**To do**
Transcribe the following records exactly, images excluded.

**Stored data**
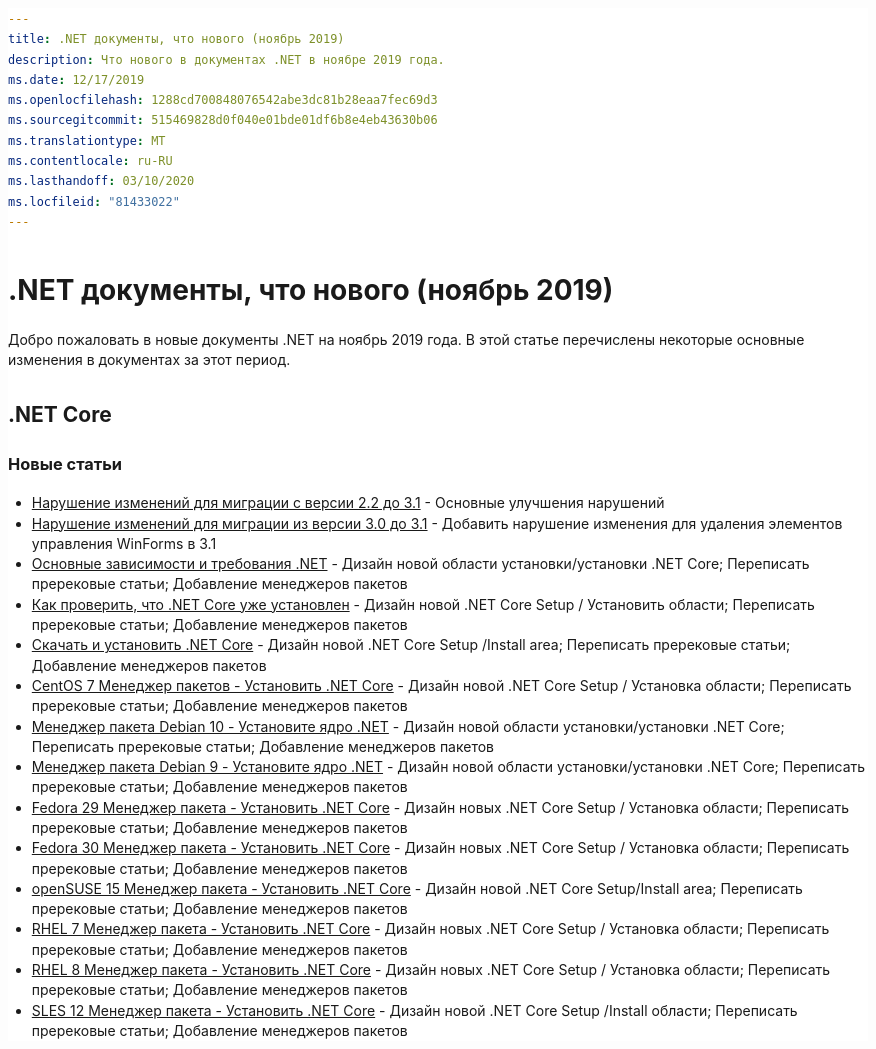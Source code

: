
 ```yaml
---
title: .NET документы, что нового (ноябрь 2019)
description: Что нового в документах .NET в ноябре 2019 года.
ms.date: 12/17/2019
ms.openlocfilehash: 1288cd700848076542abe3dc81b28eaa7fec69d3
ms.sourcegitcommit: 515469828d0f040e01bde01df6b8e4eb43630b06
ms.translationtype: MT
ms.contentlocale: ru-RU
ms.lasthandoff: 03/10/2020
ms.locfileid: "81433022"
---
```

# <a name="net-docs-whats-new-november-2019"></a>.NET документы, что нового (ноябрь 2019)

Добро пожаловать в новые документы .NET на ноябрь 2019 года. В этой статье перечислены некоторые основные изменения в документах за этот период.

## <a name="net-core"></a>.NET Core

### <a name="new-articles"></a>Новые статьи

- [Нарушение изменений для миграции с версии 2.2 до 3.1](../core/compatibility/2.2-3.1.md) - Основные улучшения нарушений
- [Нарушение изменений для миграции из версии 3.0 до 3.1](../core/compatibility/3.0-3.1.md) - Добавить нарушение изменения для удаления элементов управления WinForms в 3.1
- [Основные зависимости и требования .NET](../core/install/dependencies.md) - Дизайн новой области установки/установки .NET Core; Переписать пререковые статьи; Добавление менеджеров пакетов
- [Как проверить, что .NET Core уже установлен](../core/install/how-to-detect-installed-versions.md) - Дизайн новой .NET Core Setup / Установить области; Переписать пререковые статьи; Добавление менеджеров пакетов
- [Скачать и установить .NET Core](../core/install/index.md) - Дизайн новой .NET Core Setup /Install area; Переписать пререковые статьи; Добавление менеджеров пакетов
- [CentOS 7 Менеджер пакетов - Установить .NET Core](../core/install/linux-package-manager-centos7.md) - Дизайн новой .NET Core Setup / Установка области; Переписать пререковые статьи; Добавление менеджеров пакетов
- [Менеджер пакета Debian 10 - Установите ядро .NET](../core/install/linux-package-manager-debian10.md) - Дизайн новой области установки/установки .NET Core; Переписать пререковые статьи; Добавление менеджеров пакетов
- [Менеджер пакета Debian 9 - Установите ядро .NET](../core/install/linux-package-manager-debian9.md) - Дизайн новой области установки/установки .NET Core; Переписать пререковые статьи; Добавление менеджеров пакетов
- [Fedora 29 Менеджер пакета - Установить .NET Core](../core/install/linux-package-manager-fedora29.md) - Дизайн новых .NET Core Setup / Установка области; Переписать пререковые статьи; Добавление менеджеров пакетов
- [Fedora 30 Менеджер пакета - Установить .NET Core](../core/install/linux-package-manager-fedora30.md) - Дизайн новых .NET Core Setup / Установка области; Переписать пререковые статьи; Добавление менеджеров пакетов
- [openSUSE 15 Менеджер пакета - Установить .NET Core](../core/install/linux-package-manager-opensuse15.md) - Дизайн новой .NET Core Setup/Install area; Переписать пререковые статьи; Добавление менеджеров пакетов
- [RHEL 7 Менеджер пакета - Установить .NET Core](../core/install/linux-package-manager-rhel7.md) - Дизайн новых .NET Core Setup / Установка области; Переписать пререковые статьи; Добавление менеджеров пакетов
- [RHEL 8 Менеджер пакета - Установить .NET Core](../core/install/linux-package-manager-rhel8.md) - Дизайн новых .NET Core Setup / Установка области; Переписать пререковые статьи; Добавление менеджеров пакетов
- [SLES 12 Менеджер пакета - Установить .NET Core](../core/install/linux-package-manager-sles12.md) - Дизайн новой .NET Core Setup /Install области; Переписать пререковые статьи; Добавление менеджеров пакетов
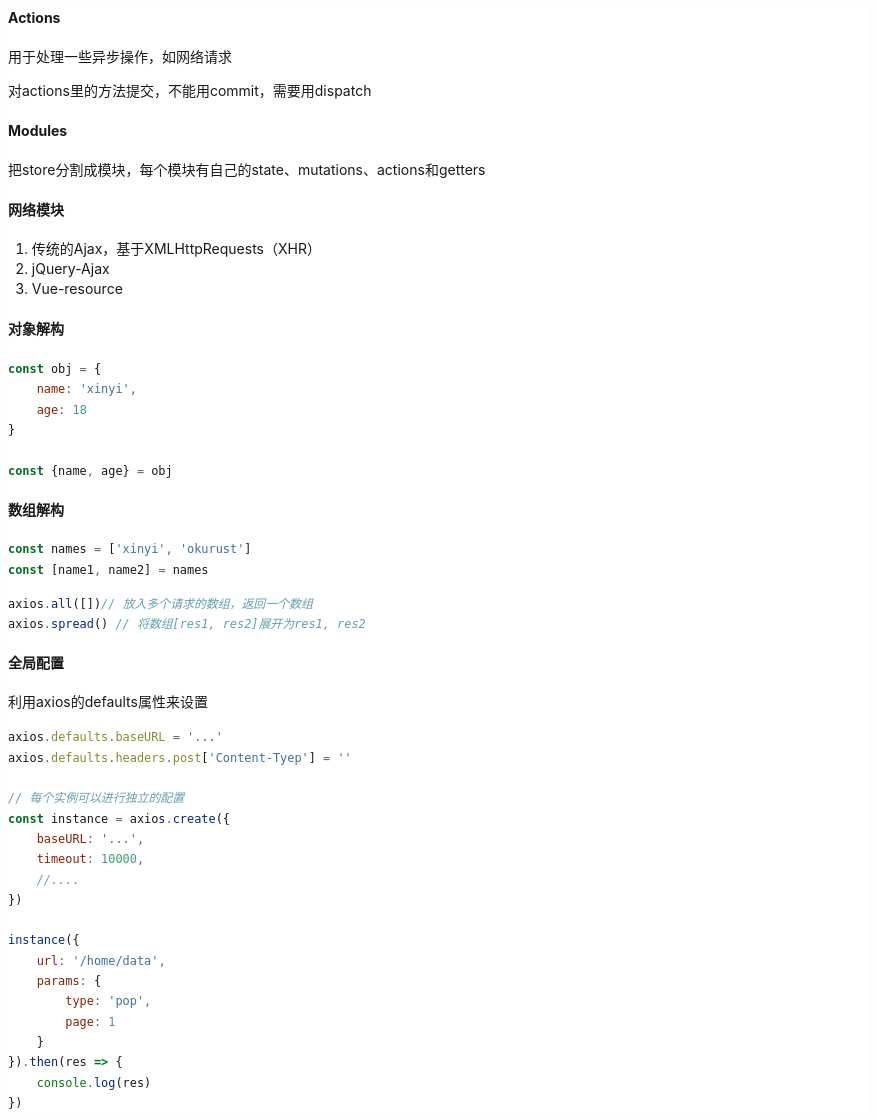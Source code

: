 

#### Actions

用于处理一些异步操作，如网络请求

对actions里的方法提交，不能用commit，需要用dispatch



#### Modules

把store分割成模块，每个模块有自己的state、mutations、actions和getters



#### 网络模块

1. 传统的Ajax，基于XMLHttpRequests（XHR）
2. jQuery-Ajax
3. Vue-resource



#### 对象解构

```javascript
const obj = {
    name: 'xinyi',
    age: 18
}

const {name, age} = obj
```

#### 数组解构

```javascript
const names = ['xinyi', 'okurust']
const [name1, name2] = names
```



```javascript
axios.all([])// 放入多个请求的数组，返回一个数组
axios.spread() // 将数组[res1, res2]展开为res1, res2
```

#### 全局配置

利用axios的defaults属性来设置

```javascript
axios.defaults.baseURL = '...'
axios.defaults.headers.post['Content-Tyep'] = ''

// 每个实例可以进行独立的配置
const instance = axios.create({
    baseURL: '...',
    timeout: 10000,
    //....
})

instance({
    url: '/home/data',
    params: {
        type: 'pop',
        page: 1
    }
}).then(res => {
    console.log(res)
})
```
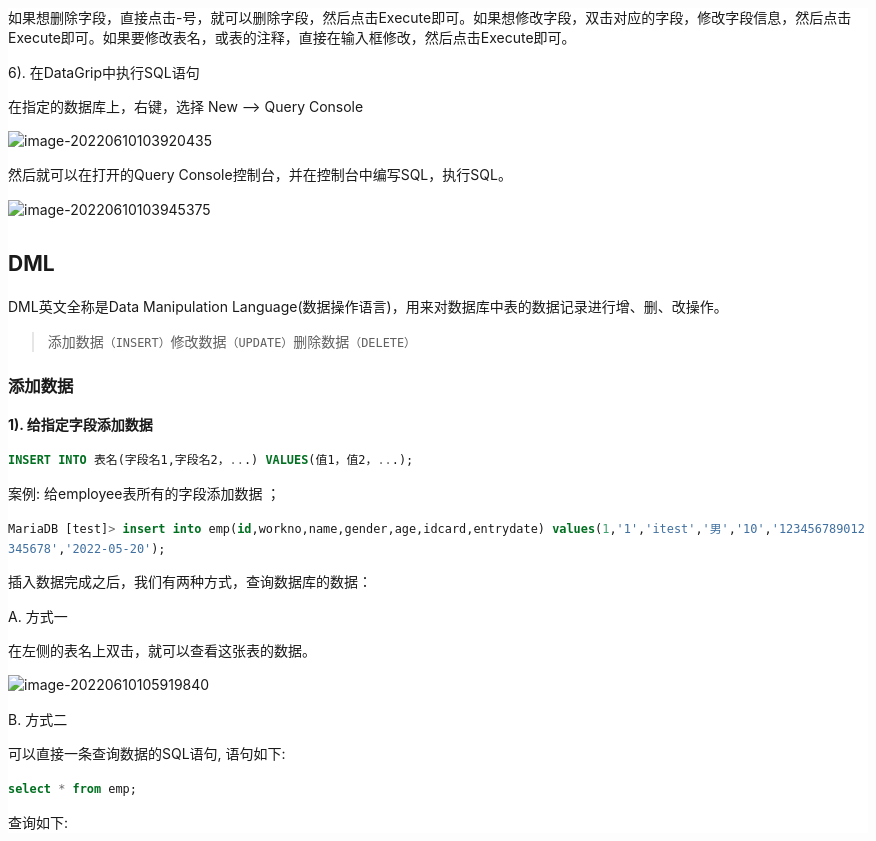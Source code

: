 如果想删除字段，直接点击-号，就可以删除字段，然后点击Execute即可。如果想修改字段，双击对应的字段，修改字段信息，然后点击Execute即可。如果要修改表名，或表的注释，直接在输入框修改，然后点击Execute即可。 



6). 在DataGrip中执行SQL语句

在指定的数据库上，右键，选择 New \--\> Query Console

![image-20220610103920435](https://pic1.xuehuaimg.com/proxy/raw.githubusercontent.com/isicman/image/main/img/202206101039098.png)

然后就可以在打开的Query Console控制台，并在控制台中编写SQL，执行SQL。

![image-20220610103945375](https://pic1.xuehuaimg.com/proxy/raw.githubusercontent.com/isicman/image/main/img/202206101039886.png)



## DML 

DML英文全称是Data Manipulation Language(数据操作语言)，用来对数据库中表的数据记录进行增、删、改操作。

> 添加数据`（INSERT）`修改数据`（UPDATE）`删除数据`（DELETE）`



### 添加数据 

**1). 给指定字段添加数据**

```sql
INSERT INTO 表名(字段名1,字段名2，...) VALUES(值1，值2，...);
```



案例: 给employee表所有的字段添加数据 ；

```sql
MariaDB [test]> insert into emp(id,workno,name,gender,age,idcard,entrydate) values(1,'1','itest','男','10','123456789012345678','2022-05-20');
```



插入数据完成之后，我们有两种方式，查询数据库的数据：

A.  方式一

在左侧的表名上双击，就可以查看这张表的数据。

![image-20220610105919840](https://pic1.xuehuaimg.com/proxy/raw.githubusercontent.com/isicman/image/main/img/202206101059343.png)

B.  方式二

可以直接一条查询数据的SQL语句, 语句如下:

```sql
select * from emp;
```



查询如下:
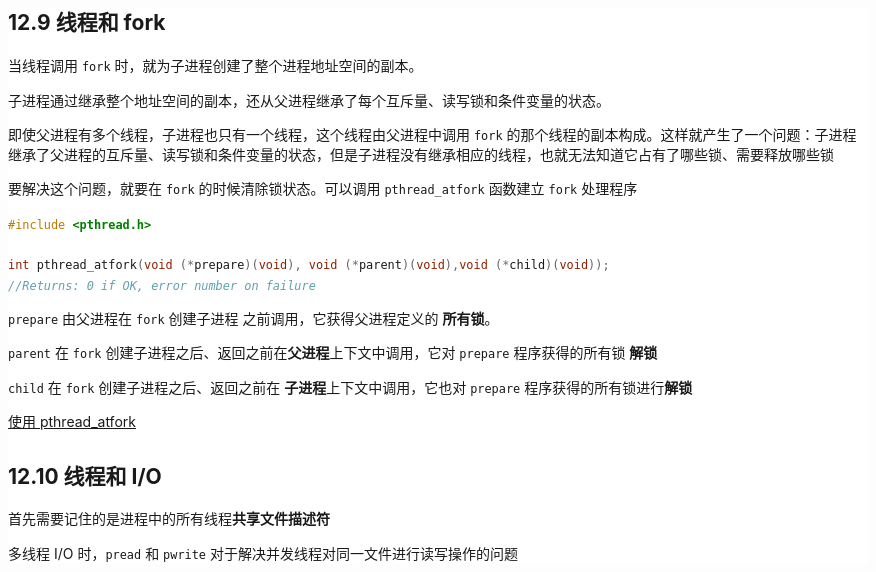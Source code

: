 

## 12.9 线程和 fork 

当线程调用 `fork` 时，就为子进程创建了整个进程地址空间的副本。

子进程通过继承整个地址空间的副本，还从父进程继承了每个互斥量、读写锁和条件变量的状态。

即使父进程有多个线程，子进程也只有一个线程，这个线程由父进程中调用 `fork` 的那个线程的副本构成。这样就产生了一个问题：子进程继承了父进程的互斥量、读写锁和条件变量的状态，但是子进程没有继承相应的线程，也就无法知道它占有了哪些锁、需要释放哪些锁

要解决这个问题，就要在 `fork` 的时候清除锁状态。可以调用 `pthread_atfork` 函数建立 `fork` 处理程序

```C
#include <pthread.h>

int pthread_atfork(void (*prepare)(void), void (*parent)(void),void (*child)(void));
//Returns: 0 if OK, error number on failure
```

`prepare` 由父进程在 `fork` 创建子进程 之前调用，它获得父进程定义的 **所有锁**。

`parent` 在 `fork` 创建子进程之后、返回之前在**父进程**上下文中调用，它对 `prepare` 程序获得的所有锁 **解锁**

`child` 在 `fork` 创建子进程之后、返回之前在 **子进程**上下文中调用，它也对 `prepare` 程序获得的所有锁进行**解锁**

[使用 pthread_atfork](https://github.com/imzhangjinming/APUE/blob/master/12/use_pthread_atfork.c)



## 12.10 线程和 I/O

首先需要记住的是进程中的所有线程**共享文件描述符**

多线程 I/O 时，`pread`  和 `pwrite` 对于解决并发线程对同一文件进行读写操作的问题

**Response to this task**
Source code

:
 ```yaml
---
title: .NET документы, что нового (ноябрь 2019)
description: Что нового в документах .NET в ноябре 2019 года.
ms.date: 12/17/2019
ms.openlocfilehash: 1288cd700848076542abe3dc81b28eaa7fec69d3
ms.sourcegitcommit: 515469828d0f040e01bde01df6b8e4eb43630b06
ms.translationtype: MT
ms.contentlocale: ru-RU
ms.lasthandoff: 03/10/2020
ms.locfileid: "81433022"
---
```

# <a name="net-docs-whats-new-november-2019"></a>.NET документы, что нового (ноябрь 2019)

Добро пожаловать в новые документы .NET на ноябрь 2019 года. В этой статье перечислены некоторые основные изменения в документах за этот период.

## <a name="net-core"></a>.NET Core

### <a name="new-articles"></a>Новые статьи

- [Нарушение изменений для миграции с версии 2.2 до 3.1](../core/compatibility/2.2-3.1.md) - Основные улучшения нарушений
- [Нарушение изменений для миграции из версии 3.0 до 3.1](../core/compatibility/3.0-3.1.md) - Добавить нарушение изменения для удаления элементов управления WinForms в 3.1
- [Основные зависимости и требования .NET](../core/install/dependencies.md) - Дизайн новой области установки/установки .NET Core; Переписать пререковые статьи; Добавление менеджеров пакетов
- [Как проверить, что .NET Core уже установлен](../core/install/how-to-detect-installed-versions.md) - Дизайн новой .NET Core Setup / Установить области; Переписать пререковые статьи; Добавление менеджеров пакетов
- [Скачать и установить .NET Core](../core/install/index.md) - Дизайн новой .NET Core Setup /Install area; Переписать пререковые статьи; Добавление менеджеров пакетов
- [CentOS 7 Менеджер пакетов - Установить .NET Core](../core/install/linux-package-manager-centos7.md) - Дизайн новой .NET Core Setup / Установка области; Переписать пререковые статьи; Добавление менеджеров пакетов
- [Менеджер пакета Debian 10 - Установите ядро .NET](../core/install/linux-package-manager-debian10.md) - Дизайн новой области установки/установки .NET Core; Переписать пререковые статьи; Добавление менеджеров пакетов
- [Менеджер пакета Debian 9 - Установите ядро .NET](../core/install/linux-package-manager-debian9.md) - Дизайн новой области установки/установки .NET Core; Переписать пререковые статьи; Добавление менеджеров пакетов
- [Fedora 29 Менеджер пакета - Установить .NET Core](../core/install/linux-package-manager-fedora29.md) - Дизайн новых .NET Core Setup / Установка области; Переписать пререковые статьи; Добавление менеджеров пакетов
- [Fedora 30 Менеджер пакета - Установить .NET Core](../core/install/linux-package-manager-fedora30.md) - Дизайн новых .NET Core Setup / Установка области; Переписать пререковые статьи; Добавление менеджеров пакетов
- [openSUSE 15 Менеджер пакета - Установить .NET Core](../core/install/linux-package-manager-opensuse15.md) - Дизайн новой .NET Core Setup/Install area; Переписать пререковые статьи; Добавление менеджеров пакетов
- [RHEL 7 Менеджер пакета - Установить .NET Core](../core/install/linux-package-manager-rhel7.md) - Дизайн новых .NET Core Setup / Установка области; Переписать пререковые статьи; Добавление менеджеров пакетов
- [RHEL 8 Менеджер пакета - Установить .NET Core](../core/install/linux-package-manager-rhel8.md) - Дизайн новых .NET Core Setup / Установка области; Переписать пререковые статьи; Добавление менеджеров пакетов
- [SLES 12 Менеджер пакета - Установить .NET Core](../core/install/linux-package-manager-sles12.md) - Дизайн новой .NET Core Setup /Install области; Переписать пререковые статьи; Добавление менеджеров пакетов
Source code

: 

#### Actions

用于处理一些异步操作，如网络请求

对actions里的方法提交，不能用commit，需要用dispatch



#### Modules

把store分割成模块，每个模块有自己的state、mutations、actions和getters



#### 网络模块

1. 传统的Ajax，基于XMLHttpRequests（XHR）
2. jQuery-Ajax
3. Vue-resource



#### 对象解构

```javascript
const obj = {
    name: 'xinyi',
    age: 18
}

const {name, age} = obj
```

#### 数组解构

```javascript
const names = ['xinyi', 'okurust']
const [name1, name2] = names
```



```javascript
axios.all([])// 放入多个请求的数组，返回一个数组
axios.spread() // 将数组[res1, res2]展开为res1, res2
```

#### 全局配置

利用axios的defaults属性来设置

```javascript
axios.defaults.baseURL = '...'
axios.defaults.headers.post['Content-Tyep'] = ''

// 每个实例可以进行独立的配置
const instance = axios.create({
    baseURL: '...',
    timeout: 10000,
    //....
})

instance({
    url: '/home/data',
    params: {
        type: 'pop',
        page: 1
    }
}).then(res => {
    console.log(res)
})
```
Source code

: 如果想删除字段，直接点击-号，就可以删除字段，然后点击Execute即可。如果想修改字段，双击对应的字段，修改字段信息，然后点击Execute即可。如果要修改表名，或表的注释，直接在输入框修改，然后点击Execute即可。 



6). 在DataGrip中执行SQL语句

在指定的数据库上，右键，选择 New \--\> Query Console

![image-20220610103920435](https://pic1.xuehuaimg.com/proxy/raw.githubusercontent.com/isicman/image/main/img/202206101039098.png)

然后就可以在打开的Query Console控制台，并在控制台中编写SQL，执行SQL。

![image-20220610103945375](https://pic1.xuehuaimg.com/proxy/raw.githubusercontent.com/isicman/image/main/img/202206101039886.png)



## DML 

DML英文全称是Data Manipulation Language(数据操作语言)，用来对数据库中表的数据记录进行增、删、改操作。

> 添加数据`（INSERT）`修改数据`（UPDATE）`删除数据`（DELETE）`



### 添加数据 

**1). 给指定字段添加数据**

```sql
INSERT INTO 表名(字段名1,字段名2，...) VALUES(值1，值2，...);
```



案例: 给employee表所有的字段添加数据 ；

```sql
MariaDB [test]> insert into emp(id,workno,name,gender,age,idcard,entrydate) values(1,'1','itest','男','10','123456789012345678','2022-05-20');
```



插入数据完成之后，我们有两种方式，查询数据库的数据：

A.  方式一

在左侧的表名上双击，就可以查看这张表的数据。

![image-20220610105919840](https://pic1.xuehuaimg.com/proxy/raw.githubusercontent.com/isicman/image/main/img/202206101059343.png)

B.  方式二

可以直接一条查询数据的SQL语句, 语句如下:

```sql
select * from emp;
```



查询如下:
Source code

: 

## 12.9 线程和 fork 

当线程调用 `fork` 时，就为子进程创建了整个进程地址空间的副本。

子进程通过继承整个地址空间的副本，还从父进程继承了每个互斥量、读写锁和条件变量的状态。

即使父进程有多个线程，子进程也只有一个线程，这个线程由父进程中调用 `fork` 的那个线程的副本构成。这样就产生了一个问题：子进程继承了父进程的互斥量、读写锁和条件变量的状态，但是子进程没有继承相应的线程，也就无法知道它占有了哪些锁、需要释放哪些锁

要解决这个问题，就要在 `fork` 的时候清除锁状态。可以调用 `pthread_atfork` 函数建立 `fork` 处理程序

```C
#include <pthread.h>

int pthread_atfork(void (*prepare)(void), void (*parent)(void),void (*child)(void));
//Returns: 0 if OK, error number on failure
```

`prepare` 由父进程在 `fork` 创建子进程 之前调用，它获得父进程定义的 **所有锁**。

`parent` 在 `fork` 创建子进程之后、返回之前在**父进程**上下文中调用，它对 `prepare` 程序获得的所有锁 **解锁**

`child` 在 `fork` 创建子进程之后、返回之前在 **子进程**上下文中调用，它也对 `prepare` 程序获得的所有锁进行**解锁**

[使用 pthread_atfork](https://github.com/imzhangjinming/APUE/blob/master/12/use_pthread_atfork.c)



## 12.10 线程和 I/O

首先需要记住的是进程中的所有线程**共享文件描述符**

多线程 I/O 时，`pread`  和 `pwrite` 对于解决并发线程对同一文件进行读写操作的问题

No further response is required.